Leaving has a rhythm

I left Mumbai when I was 21. Leaving felt like a battle-axe. It’s only geography, someone said. The boy I loved, and I thought, how we understand place is how we understand ourselves. Orhan Pamuk never left Istanbul, never left his birthplace. Such precious winglessness. In Joshua Tree where the Mojave and the Colorado meet, granite bears up from within granite in fantastic plutons. Cephalopods. Ancient continents eroding and sinking like vast wallops into mud, underground, moving and heaving like animals, colliding and coming apart. This kind of rock is called gneiss. I felt like my body was gneissic rock rising from what the city had made me. What creates gneissic rock is change, when humans leave a place, we are subjected to these shifts under our skins, under our bones, at some sub-material level we can’t know. Every time we leave a place, the bands change. There is color. Gold and green.

“but in the city / in which I love you, / no one comes,” says Li-Young Lee. Lover as city, city as lover, the two intertwined like twin skins, like snakes on a bronze medallion. The closed and drawn architectural spaces are the lover. The seeking of love and coming up empty. Against the shut door, is memory. If Mumbai had been the shut door, it had also been the kites soaring. The heat and water. After I left, I bloomed a cactus flower, red and prickly, inside my head. I thought of my headache as heartache, mixing up my head and heart easily and everyday. Sundays, I drove to the airport so I could look at the airplanes flying above like white geese. All my dreams were of leaving, all my dreams were of return. My new city was an assortment of streets and rental contracts. Fallen leaves gathered in my lungs. I tried to fit in and failed. Perhaps I was not trying. Perhaps all my trying was a mask for not trying. I wanted to be cast out.

Every time I visited the city, I envied those who lived in its tiny apartments. Once a friend showed me his apartment on the 41st floor in a high-rise from which you could see the blue of the sky and the blue of the plastic tarpaulin stretched across thousands of slum hutments. Distant and close at the same time like all cities of a certain magnitude.
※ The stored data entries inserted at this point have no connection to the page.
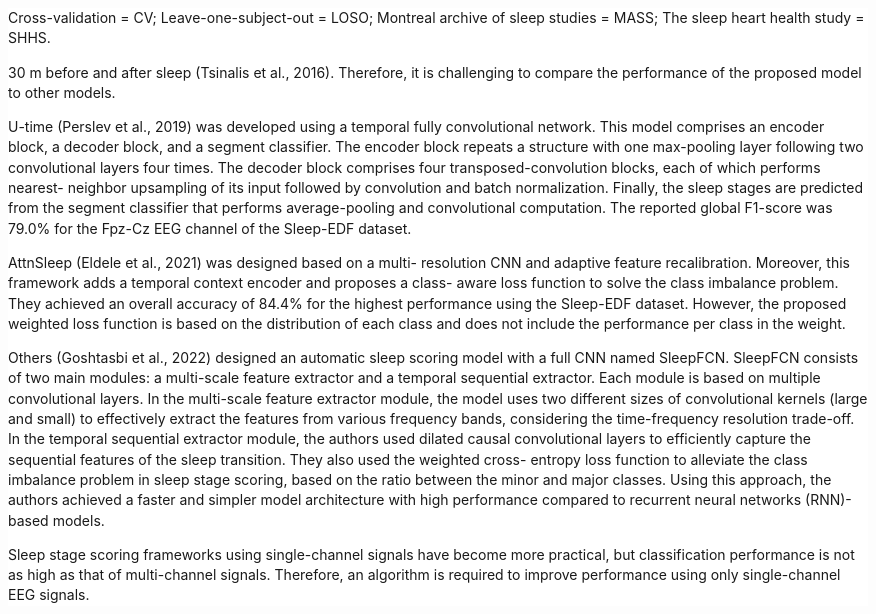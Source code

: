 Cross-validation = CV; Leave-one-subject-out = LOSO; Montreal archive of sleep studies = MASS; The sleep heart health study = SHHS.









30 m before and after sleep (Tsinalis et al., 2016). Therefore, it is
challenging to compare the performance of the proposed model to
other models.

U-time (Perslev et al., 2019) was developed using a temporal
fully convolutional network. This model comprises an encoder
block, a decoder block, and a segment classifier. The encoder
block repeats a structure with one max-pooling layer following two
convolutional layers four times. The decoder block comprises four
transposed-convolution blocks, each of which performs nearest-
neighbor upsampling of its input followed by convolution and
batch normalization. Finally, the sleep stages are predicted from the
segment classifier that performs average-pooling and convolutional
computation. The reported global F1-score was 79.0% for the Fpz-Cz
EEG channel of the Sleep-EDF dataset.

AttnSleep (Eldele et al., 2021) was designed based on a multi-
resolution CNN and adaptive feature recalibration. Moreover, this
framework adds a temporal context encoder and proposes a class-
aware loss function to solve the class imbalance problem. They
achieved an overall accuracy of 84.4% for the highest performance
using the Sleep-EDF dataset. However, the proposed weighted loss
function is based on the distribution of each class and does not
include the performance per class in the weight.

Others (Goshtasbi et al., 2022) designed an automatic sleep
scoring model with a full CNN named SleepFCN. SleepFCN
consists of two main modules: a multi-scale feature extractor and
a temporal sequential extractor. Each module is based on multiple
convolutional layers. In the multi-scale feature extractor module,
the model uses two different sizes of convolutional kernels (large
and small) to effectively extract the features from various frequency
bands, considering the time-frequency resolution trade-off. In the
temporal sequential extractor module, the authors used dilated
causal convolutional layers to efficiently capture the sequential
features of the sleep transition. They also used the weighted cross-
entropy loss function to alleviate the class imbalance problem in
sleep stage scoring, based on the ratio between the minor and
major classes. Using this approach, the authors achieved a faster
and simpler model architecture with high performance compared
to recurrent neural networks (RNN)-based models.

Sleep stage scoring frameworks using single-channel signals
have become more practical, but classification performance is not
as high as that of multi-channel signals. Therefore, an algorithm is
required to improve performance using only single-channel EEG
signals.
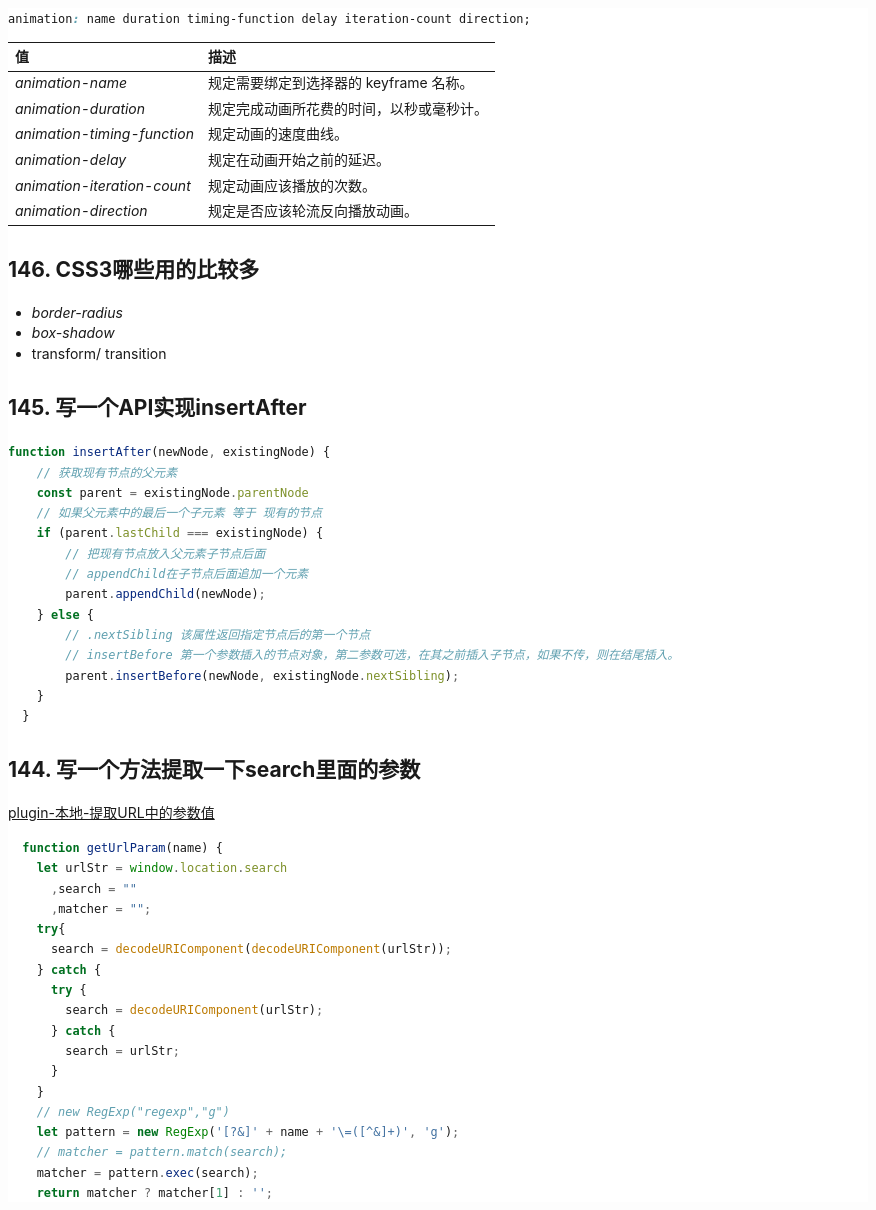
 ```css
animation: name duration timing-function delay iteration-count direction;
```

| 值                          | 描述                                     |
| :-------------------------- | :--------------------------------------- |
| *animation-name*            | 规定需要绑定到选择器的 keyframe 名称。   |
| *animation-duration*        | 规定完成动画所花费的时间，以秒或毫秒计。 |
| *animation-timing-function* | 规定动画的速度曲线。                     |
| *animation-delay*           | 规定在动画开始之前的延迟。               |
| *animation-iteration-count* | 规定动画应该播放的次数。                 |
| *animation-direction*       | 规定是否应该轮流反向播放动画。           |

## 146. CSS3哪些用的比较多 ##

* *border-radius*
* *box-shadow*
* transform/ transition

## 145. 写一个API实现insertAfter ##

```js
function insertAfter(newNode, existingNode) {
    // 获取现有节点的父元素
    const parent = existingNode.parentNode
    // 如果父元素中的最后一个子元素 等于 现有的节点
    if (parent.lastChild === existingNode) {
        // 把现有节点放入父元素子节点后面
        // appendChild在子节点后面追加一个元素
        parent.appendChild(newNode);
    } else {
        // .nextSibling 该属性返回指定节点后的第一个节点
        // insertBefore 第一个参数插入的节点对象，第二参数可选，在其之前插入子节点，如果不传，则在结尾插入。
        parent.insertBefore(newNode, existingNode.nextSibling);
    }
  }
```

## 144. 写一个方法提取一下search里面的参数 ##

[plugin-本地-提取URL中的参数值](../../../plugin/提取URL中的参数值/worker.js)

```js
  function getUrlParam(name) {
    let urlStr = window.location.search
      ,search = ""
      ,matcher = "";
    try{
      search = decodeURIComponent(decodeURIComponent(urlStr));
    } catch {
      try {
        search = decodeURIComponent(urlStr);
      } catch {
        search = urlStr;
      }
    }
    // new RegExp("regexp","g")
    let pattern = new RegExp('[?&]' + name + '\=([^&]+)', 'g');
    // matcher = pattern.match(search);
    matcher = pattern.exec(search);
    return matcher ? matcher[1] : '';
```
Blood and milk. Inversions and disruptions. Ayodhya, where blood spilled over which gods lived there and for how long. Cain, red in hand and heart, constructed a settlement after a murder. Babel appears on the Tarot card, carelessly spilling its people into thin air. The historical city is saturated in color, is greyscale, is mordant, is sepia, is cartographer blue, is hieroglyph, is ombre. The power of one thing blending into another. At one end, memory in the flash- freezer. At the other end, mutation.

I returned to the city with my husband, a child in my belly, our dog in the backseat of our car, perched atop a cotton mattress, ears flapping in the breeze. Sometimes he stuck his head too far out the window and we called him Suicide Dobby in baby voices as a joke. He would die in three years of cancer. We didn’t know that then. It is the sort of thing that haunts you, the casual reference to death that you should not have made. My belly grew tight against the red batik dress I bought from a street market. The quality of returning to a place you’ve loved is strange and yielding. Every memory comes alive in magnified, magnetic, technicolor versions. Even crows are beautiful when it rains in my city, I had said in a poem. At a literary festival, the street was occupied by a gigantic sculpture of a crow. I took it to be a sign that we would stay forever. I was always looking for such signs, my entire being concentrated in an effort to remain.

Flat scales of water. Shrimp farms outside the window. Parrots on a wire.

The day my daughter was born, I held her in my arms and looked at the Arabian sea, calm and grey outside our window, and knew my heart was a swooping thing. It behaved like a bird though it was not. I had come back so she could be born here, for something as fleeting and as necessary. Euphoria lasted a long time, was so intense I could not find place in its interstices for anything else. It was postpartum and oxytocin-fueled, the manic and sleepless joy of a new baby, a new way of being. But it had coincided — I had made it coincide — with returning to a loved place, so it was hard to tell where happiness was springing from, the exact source. With the euphoria of love comes fear. In linking my happiness to the place, I became afraid. It is the kind of fear that makes some people leave before they can be left.

Leaving has a rhythm. It is a dance. There are as many reasons for betrayal as there are gods in the pantheon: meat and blood, money and air, and love. Gneiss does not refer to mineral composition but to texture. The segregation of light and dark minerals, joy and sadness. There are children on the streets of my city, glinting and chasing in the gutters, running up to cars. This is a partial image. It is the one I pull up when I feel the urge for redressal, for return. When someone else presents the same image to me, I feel angry and misunderstood on behalf of the city. I feel as if I must correct the impression.

For Michel de Crete, the city is the social experience of lacking a place, an interminable absence of place, defined by the negative. By its travel from one place within it to another, a city is full of betweenness, no-spaces, the nothing. “In the empty fort, a city / In the empty city, a settlement. Who sleeps and who wakes here,” said Kabir. Marine Drive on a summer evening is a nothing space. If I imagined the city as a color, it would be teal.